Dados do Centro de Estudos Avançados em Economia Aplicada (Cepea) indicam que todos os segmentos da cadeia pecuária experimentaram valorização, refletindo um equilíbrio mais ajustado entre oferta e demanda. A média do Indicador do Boi Gordo CEPEA/ESALQ, que serve como referência em São Paulo, alcançou R$ 347,59 por arroba em junho, um aumento de 4,6% em relação a janeiro.

Fatores que impulsionaram os preços

A maior cotação do semestre foi registrada em abril, quando a arroba atingiu R$ 365,93, um reflexo da transição entre os períodos de safra e entressafra. Essa fase é caracterizada pela diminuição da disponibilidade de animais terminados, o que fortalece o poder de negociação dos pecuaristas.

Outro fator crucial foi o desempenho robusto das exportações de carne bovina. A demanda internacional, especialmente da China, principal importador da proteína brasileira, manteve-se aquecida, reduzindo a oferta de carne no mercado interno e contribuindo para a elevação dos preços.

Além disso, a valorização do bezerro aumentou os custos de reposição para os pecuaristas, o que também ajudou a sustentar os preços ao longo da cadeia produtiva. A combinação desses fatores criou um ambiente favorável para a valorização da arroba.

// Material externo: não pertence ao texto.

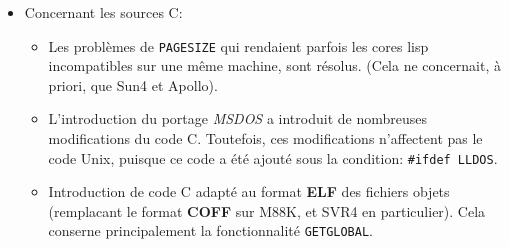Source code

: \begin {itemize}
\begin{itemize}
\item {\bf product}\\
Une d\'{e}finition de {\tt macro-open} manquait, et faisait que ce module
ne fonctionnait pas en compil\'{e}. De plus ce module est pass\'{e} de {\tt
llub} en {\tt llib}.

\item {\bf cpmac}\\
Le fait de recharger le module {\bf cpmac}
introduisait des erreurs de compilation, dues au {\tt CPENV} qui
\'{e}tait \'{e}cras\'{e}. C'est r\'{e}par\'{e}.

\item {\bf complice}\\
Lorsqu'un module import\'{e} {\tt M}, exporte une macro qui n'est pas
dans un EVAL-WHEN, alors ce module doit \^{e}tre charg\'{e} (LOADMODULE)
dans l'environnement de la compilation du module qui importe {\tt M}.
Ce chargement \'{e}tait jusqu'alors fait au moyen de la forme: {\tt
(loadmodule M t)}. le {\tt T} en second argument de LOADMODULE
imposait le {\bf re}chargement de tout l'arbre de d\'{e}pendance de {\tt M}. On
utilise maintenant la forme: {\tt (loadmodule M ())} afin d'all\'{e}ger
l'environnement de compilation.

\item {\bf Bitmap Virtuel}\\
Introduction de la gestion des \'{e}crans 24 plans.
Introduction des {\it stipples}. Ainsi que quelques corrections
mineures. Tous les fichiers {\tt .c} sont concern\'{e}s, seuls quelques
fichiers {\tt .ll} ont \'{e}t\'{e} modifi\'{e}s ({\tt x11init, x11graph,
x11window, x11bitmap, x11draw, x11\_def}).
\end{itemize}

\item Concernant les sources C:
\begin{itemize}
\item Les probl\`{e}mes de {\tt PAGESIZE} qui rendaient parfois les
cores lisp incompatibles sur une m\^{e}me machine, sont r\'{e}solus. (Cela ne
concernait, \`{a} priori, que Sun4 et Apollo).

\item L'introduction du portage {\it MSDOS} a introduit de nombreuses
modifications du code C. Toutefois, ces modifications n'affectent pas 
le code Unix, puisque ce code a \'{e}t\'{e} ajout\'{e} sous
la condition: {\tt \#ifdef LLDOS}.

\item Introduction de code C adapt\'{e} au format {\bf ELF} des fichiers objets
(remplacant le format {\bf COFF} sur M88K, et SVR4 en particulier). Cela
conserne principalement la fonctionnalit\'{e} {\tt GETGLOBAL}.


\end{itemize}
\end{itemize}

Desafios e preocupações no setor

O elevado número de abates de fêmeas, como vacas e novilhas, também foi um ponto de destaque no semestre. Embora essa prática possa aumentar temporariamente a oferta de animais para os frigoríficos, especialistas alertam que ela pode comprometer a capacidade de reposição do rebanho no médio prazo.

Com a redução do número de matrizes disponíveis para reprodução, espera-se uma diminuição na oferta de animais terminados nos próximos ciclos, o que poderá continuar a sustentar os preços da arroba.

O comportamento do mercado em 2026 se desvia da sazonalidade histórica, onde normalmente se observa uma queda nos preços entre janeiro e junho. Este ano, a combinação de oferta restrita, altos custos de reposição e demanda internacional aquecida superou as tendências sazonais, resultando em um mercado firme.

Expectativas para o futuro

As perspectivas para o segundo semestre de 2026 permanecem positivas, com a expectativa de que o mercado continue sustentado, principalmente se a oferta de animais terminados continuar limitada e as exportações mantiverem seu ritmo atual.

Fatores como o comportamento do consumo interno, a evolução dos custos de produção, as condições das pastagens durante a estação seca e a continuidade da demanda chinesa serão determinantes para a formação dos preços do boi gordo nos próximos meses.